State Street under Highway 101 is two lanes in each direction, with 5-foot sidewalks. City officials said that vehicular traffic has stayed about the same since the Highway 101 undercrossing was built in 1991, but that pedestrian traffic has jumped.
The city’s transportation planners are rushing to make the undercrossing more inviting and welcoming as they look to lure people from lower State Street.
Santa Barbara’s downtown, from the 400 block up, was once the crown jewel of the city, the unavoidable tourist and local attraction for anyone who touched down on the American Riviera.
The rise of Amazon.com has wrecked the retail experience for many shoppers and business owners, so city leaders are looking to create a more vibrant downtown, where the focus is walkability and experience.
Further complicating matters is Santa Barbara’s accidental success of the Funk Zone, a once-industrial neighborhood that has turned into a destination for wine and beer tasting, along with fun, locally owned restaurants and boutique shops.

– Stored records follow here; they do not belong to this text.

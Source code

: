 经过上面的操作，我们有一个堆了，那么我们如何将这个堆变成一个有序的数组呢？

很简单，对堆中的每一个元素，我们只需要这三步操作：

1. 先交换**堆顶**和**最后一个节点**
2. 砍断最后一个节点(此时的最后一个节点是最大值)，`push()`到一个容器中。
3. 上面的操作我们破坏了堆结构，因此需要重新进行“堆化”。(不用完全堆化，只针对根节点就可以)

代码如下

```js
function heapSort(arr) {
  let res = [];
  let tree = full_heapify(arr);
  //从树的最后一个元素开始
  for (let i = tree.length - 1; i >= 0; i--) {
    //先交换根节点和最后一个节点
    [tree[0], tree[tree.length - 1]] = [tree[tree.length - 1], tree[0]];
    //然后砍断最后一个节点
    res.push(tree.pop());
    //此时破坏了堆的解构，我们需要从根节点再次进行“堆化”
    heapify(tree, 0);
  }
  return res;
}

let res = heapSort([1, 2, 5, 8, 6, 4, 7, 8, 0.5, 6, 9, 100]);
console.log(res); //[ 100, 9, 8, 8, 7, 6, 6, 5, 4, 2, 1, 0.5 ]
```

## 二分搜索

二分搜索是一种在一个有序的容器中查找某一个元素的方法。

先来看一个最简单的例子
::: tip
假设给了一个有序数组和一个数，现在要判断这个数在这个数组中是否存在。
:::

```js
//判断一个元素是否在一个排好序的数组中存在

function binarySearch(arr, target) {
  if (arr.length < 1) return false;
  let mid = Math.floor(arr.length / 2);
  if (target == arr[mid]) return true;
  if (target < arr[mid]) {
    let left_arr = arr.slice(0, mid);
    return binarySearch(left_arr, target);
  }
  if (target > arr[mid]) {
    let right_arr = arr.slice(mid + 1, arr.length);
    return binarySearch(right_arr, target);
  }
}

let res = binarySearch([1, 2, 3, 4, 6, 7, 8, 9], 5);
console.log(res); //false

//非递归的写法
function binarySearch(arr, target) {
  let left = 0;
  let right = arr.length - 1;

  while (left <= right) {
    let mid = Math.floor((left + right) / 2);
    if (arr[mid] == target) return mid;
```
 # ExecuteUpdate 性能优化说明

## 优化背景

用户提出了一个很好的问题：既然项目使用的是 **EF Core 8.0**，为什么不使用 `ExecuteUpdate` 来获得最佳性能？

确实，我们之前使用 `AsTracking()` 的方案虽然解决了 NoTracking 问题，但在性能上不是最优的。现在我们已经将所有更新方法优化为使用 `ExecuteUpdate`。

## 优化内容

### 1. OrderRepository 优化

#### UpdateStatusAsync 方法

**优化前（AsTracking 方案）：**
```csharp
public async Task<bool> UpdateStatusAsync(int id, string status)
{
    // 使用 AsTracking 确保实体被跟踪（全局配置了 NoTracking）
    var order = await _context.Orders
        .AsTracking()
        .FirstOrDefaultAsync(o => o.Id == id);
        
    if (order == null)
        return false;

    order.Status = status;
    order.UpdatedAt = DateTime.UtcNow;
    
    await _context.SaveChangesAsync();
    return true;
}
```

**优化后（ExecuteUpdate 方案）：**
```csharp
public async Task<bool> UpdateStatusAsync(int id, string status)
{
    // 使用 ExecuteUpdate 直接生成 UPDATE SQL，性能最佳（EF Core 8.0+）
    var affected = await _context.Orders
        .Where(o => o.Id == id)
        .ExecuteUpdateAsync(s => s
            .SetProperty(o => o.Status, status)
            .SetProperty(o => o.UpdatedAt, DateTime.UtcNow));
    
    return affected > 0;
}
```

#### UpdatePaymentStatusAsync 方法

Add in the recent completion of the Californian Hotel and La Entrada development on lower State Street, and city planners are worried that people won’t need or want to travel through the underpass because there’s plenty of entertainment elsewhere.
“We really support this project,” said Dave Lombardi, a business owner and interim executive director of the Downtown Organization. “We really need to fix this underpass.”
Lombardi pointed out that when the new morning and late-afternoon train service between Ventura and Santa Barbara counties begins next month, many more pedestrians will use the underpass, so it is important to make the pathway more attractive.
“This project really is an indication that the city understands and appreciates the need to reinvest in its downtown core,” said Matt LaBrie, a member of the Downtown Organization board of directors “The importance of this project is really going to signal to the community that you really care about about what is going on downtown. It is going to stimulate re-investment in the area. You are going to trigger some really wonderful things and attention to that area.”
Councilman Gregg Hart said the sidewalks should never have been only five feet wide in the first place. He said 25 years ago when he was on the city Planning Commission, he voted against the four lanes of traffic and five-foot sidewalks.
“I think this is a great project and an opportunity to fix it,” Hart said. “It is going to be a really great connection to downtown.
Councilman Randy Rowse requested that the city try to install some temporary lighting and clean the undercrossing more often.
“It is kind of dark and dank down there,” Rowse said.
To keep people from lingering or loitering in the underpassing, Rowse suggested “piping a loop of Barry Manilow’s greatest hits.”
“I am excited about this,” Rowse said. “It is a great community project. I would like to see this go forward as quickly as humanly possible.”